What you are asked to do. What is needed here is an exact repetition of the records below, beginning at the line that has "### Concept" and stopping after the line that has "- **Less Boilerplate**: Context".

[Saved data entries]
::::

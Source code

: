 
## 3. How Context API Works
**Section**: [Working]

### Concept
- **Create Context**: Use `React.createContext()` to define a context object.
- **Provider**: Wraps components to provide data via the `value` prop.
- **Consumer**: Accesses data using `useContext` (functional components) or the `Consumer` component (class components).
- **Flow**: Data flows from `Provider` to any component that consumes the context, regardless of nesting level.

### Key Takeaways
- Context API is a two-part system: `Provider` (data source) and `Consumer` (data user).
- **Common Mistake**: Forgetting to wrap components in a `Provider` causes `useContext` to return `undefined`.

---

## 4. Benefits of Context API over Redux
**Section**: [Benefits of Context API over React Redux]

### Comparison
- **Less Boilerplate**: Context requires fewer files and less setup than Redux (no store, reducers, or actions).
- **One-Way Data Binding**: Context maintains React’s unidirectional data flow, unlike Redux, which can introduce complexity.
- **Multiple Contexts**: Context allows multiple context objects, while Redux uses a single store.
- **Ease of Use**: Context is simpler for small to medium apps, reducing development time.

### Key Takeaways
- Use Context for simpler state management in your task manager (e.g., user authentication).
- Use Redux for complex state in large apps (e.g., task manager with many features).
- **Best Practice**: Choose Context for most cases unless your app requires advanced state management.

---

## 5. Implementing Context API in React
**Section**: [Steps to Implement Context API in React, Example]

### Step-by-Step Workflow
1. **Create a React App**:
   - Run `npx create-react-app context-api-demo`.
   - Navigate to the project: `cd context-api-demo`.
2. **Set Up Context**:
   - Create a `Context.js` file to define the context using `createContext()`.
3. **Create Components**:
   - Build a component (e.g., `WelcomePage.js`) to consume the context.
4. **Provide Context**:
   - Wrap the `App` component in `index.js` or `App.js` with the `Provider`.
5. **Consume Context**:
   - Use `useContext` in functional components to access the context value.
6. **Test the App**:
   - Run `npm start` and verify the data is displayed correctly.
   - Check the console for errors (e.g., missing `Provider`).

::::

Result of the task.
### Concept
- **Create Context**: Use `React.createContext()` to define a context object.
- **Provider**: Wraps components to provide data via the `value` prop.
- **Consumer**: Accesses data using `useContext` (functional components) or the `Consumer` component (class components).
- **Flow**: Data flows from `Provider` to any component that consumes the context, regardless of nesting level.

### Key Takeaways
- Context API is a two-part system: `Provider` (data source) and `Consumer` (data user).
- **Common Mistake**: Forgetting to wrap components in a `Provider` causes `useContext` to return `undefined`.

---

## 4. Benefits of Context API over Redux
**Section**: [Benefits of Context API over React Redux]

### Comparison
- **Less Boilerplate**: Context requires fewer files and less setup than Redux (no store, reducers, or actions).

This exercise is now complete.